::: Data for the task :::

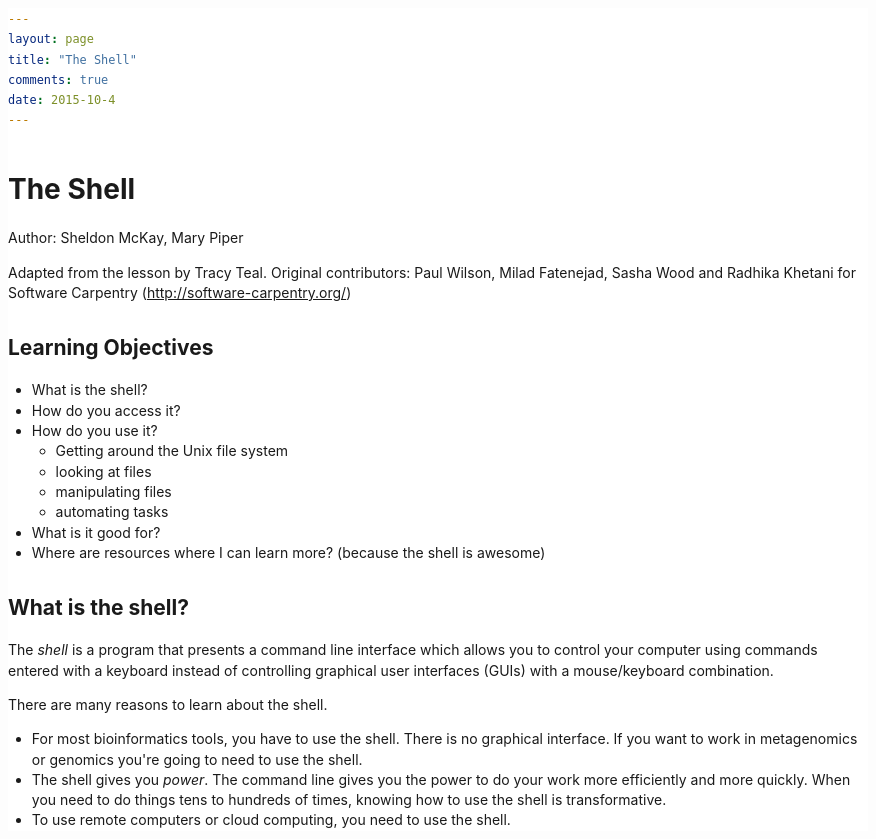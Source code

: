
 ```yaml
---
layout: page
title: "The Shell"
comments: true
date: 2015-10-4
---
```


# The Shell
Author: Sheldon  McKay, Mary Piper 

Adapted from the lesson by Tracy Teal.
Original contributors:
Paul Wilson, Milad Fatenejad, Sasha Wood and Radhika Khetani for Software Carpentry (http://software-carpentry.org/)

## Learning Objectives
- What is the shell?
- How do you access it?
- How do you use it?
  - Getting around the Unix file system
  - looking at files
  - manipulating files
  - automating tasks
- What is it good for?
- Where are resources where I can learn more? (because the shell is awesome)

## What is the shell?

The *shell* is a program that presents a command line interface which allows you to control your computer using commands entered with a keyboard instead of controlling graphical user interfaces (GUIs) with a mouse/keyboard combination.

There are many reasons to learn about the shell.

* For most bioinformatics tools, you have to use the shell. There is no
graphical interface. If you want to work in metagenomics or genomics you're
going to need to use the shell.
* The shell gives you *power*. The command line gives you the power to do your work more efficiently and
more quickly.  When you need to do things tens to hundreds of times,
knowing how to use the shell is transformative.
* To use remote computers or cloud computing, you need to use the shell.

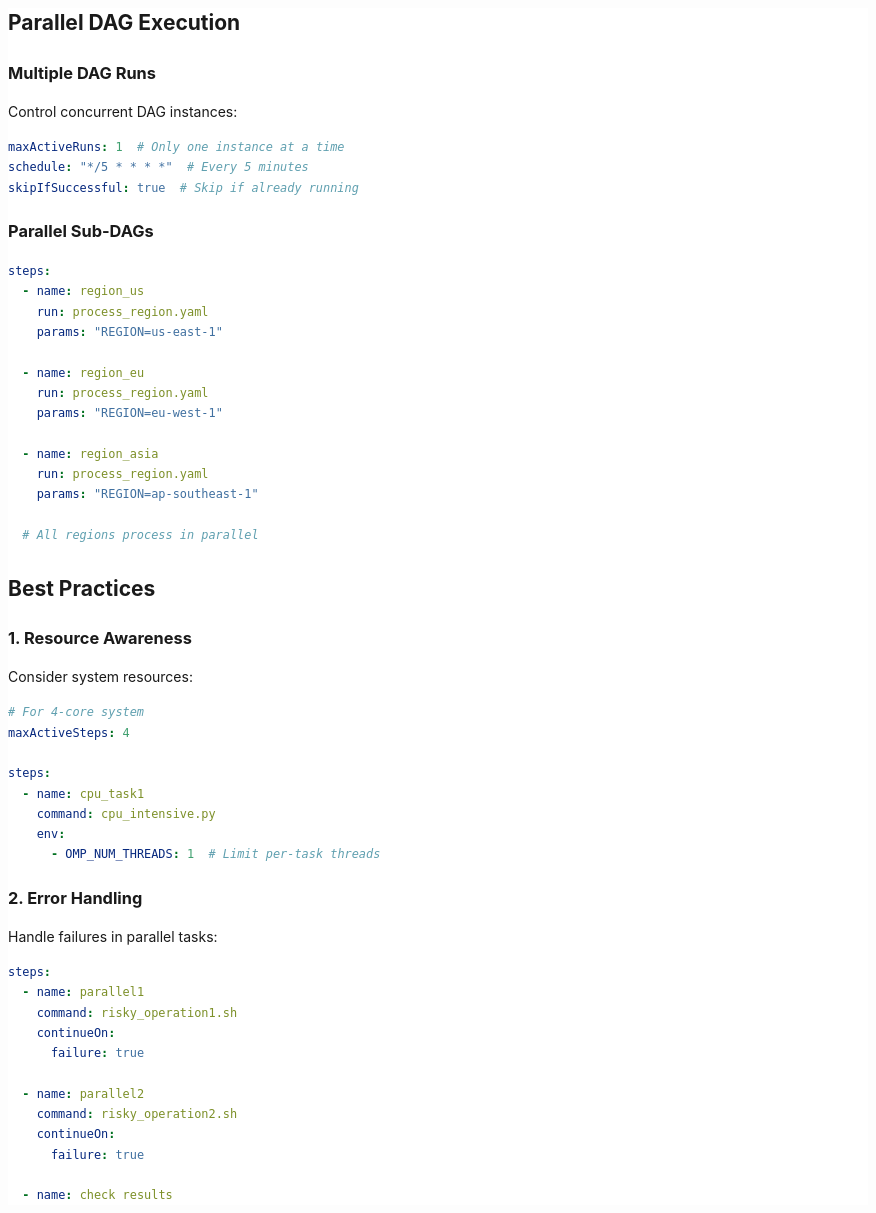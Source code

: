 ## Parallel DAG Execution

### Multiple DAG Runs

Control concurrent DAG instances:

```yaml
maxActiveRuns: 1  # Only one instance at a time
schedule: "*/5 * * * *"  # Every 5 minutes
skipIfSuccessful: true  # Skip if already running
```

### Parallel Sub-DAGs

```yaml
steps:
  - name: region_us
    run: process_region.yaml
    params: "REGION=us-east-1"
    
  - name: region_eu
    run: process_region.yaml
    params: "REGION=eu-west-1"
    
  - name: region_asia
    run: process_region.yaml
    params: "REGION=ap-southeast-1"
    
  # All regions process in parallel
```

## Best Practices

### 1. Resource Awareness

Consider system resources:

```yaml
# For 4-core system
maxActiveSteps: 4

steps:
  - name: cpu_task1
    command: cpu_intensive.py
    env:
      - OMP_NUM_THREADS: 1  # Limit per-task threads
```

### 2. Error Handling

Handle failures in parallel tasks:

```yaml
steps:
  - name: parallel1
    command: risky_operation1.sh
    continueOn:
      failure: true
      
  - name: parallel2
    command: risky_operation2.sh
    continueOn:
      failure: true
      
  - name: check results
```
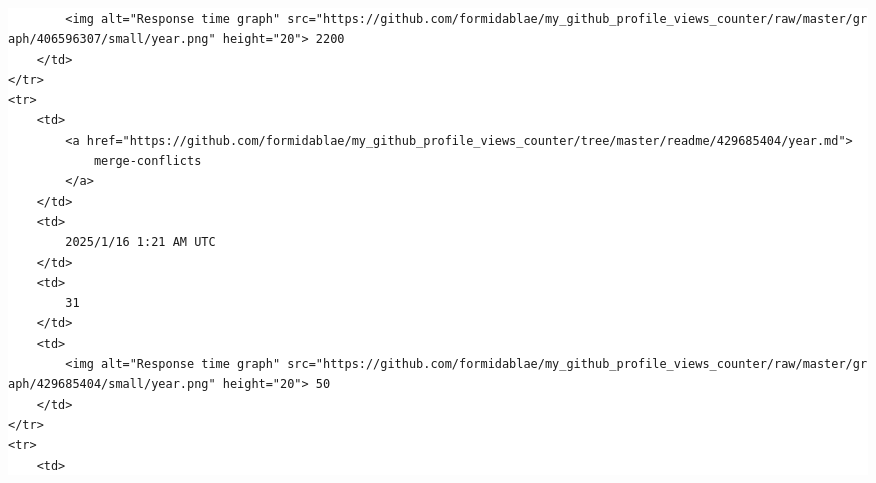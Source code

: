 			<img alt="Response time graph" src="https://github.com/formidablae/my_github_profile_views_counter/raw/master/graph/406596307/small/year.png" height="20"> 2200
		</td>
	</tr>
	<tr>
		<td>
			<a href="https://github.com/formidablae/my_github_profile_views_counter/tree/master/readme/429685404/year.md">
				merge-conflicts
			</a>
		</td>
		<td>
			2025/1/16 1:21 AM UTC
		</td>
		<td>
			31
		</td>
		<td>
			<img alt="Response time graph" src="https://github.com/formidablae/my_github_profile_views_counter/raw/master/graph/429685404/small/year.png" height="20"> 50
		</td>
	</tr>
	<tr>
		<td>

:::

Task instructions
With "resources" as the string to find, copy every line of the records that holds it.

Solution for this task
- Where are resources where I can learn more? (because the shell is awesome)
Consider system resources:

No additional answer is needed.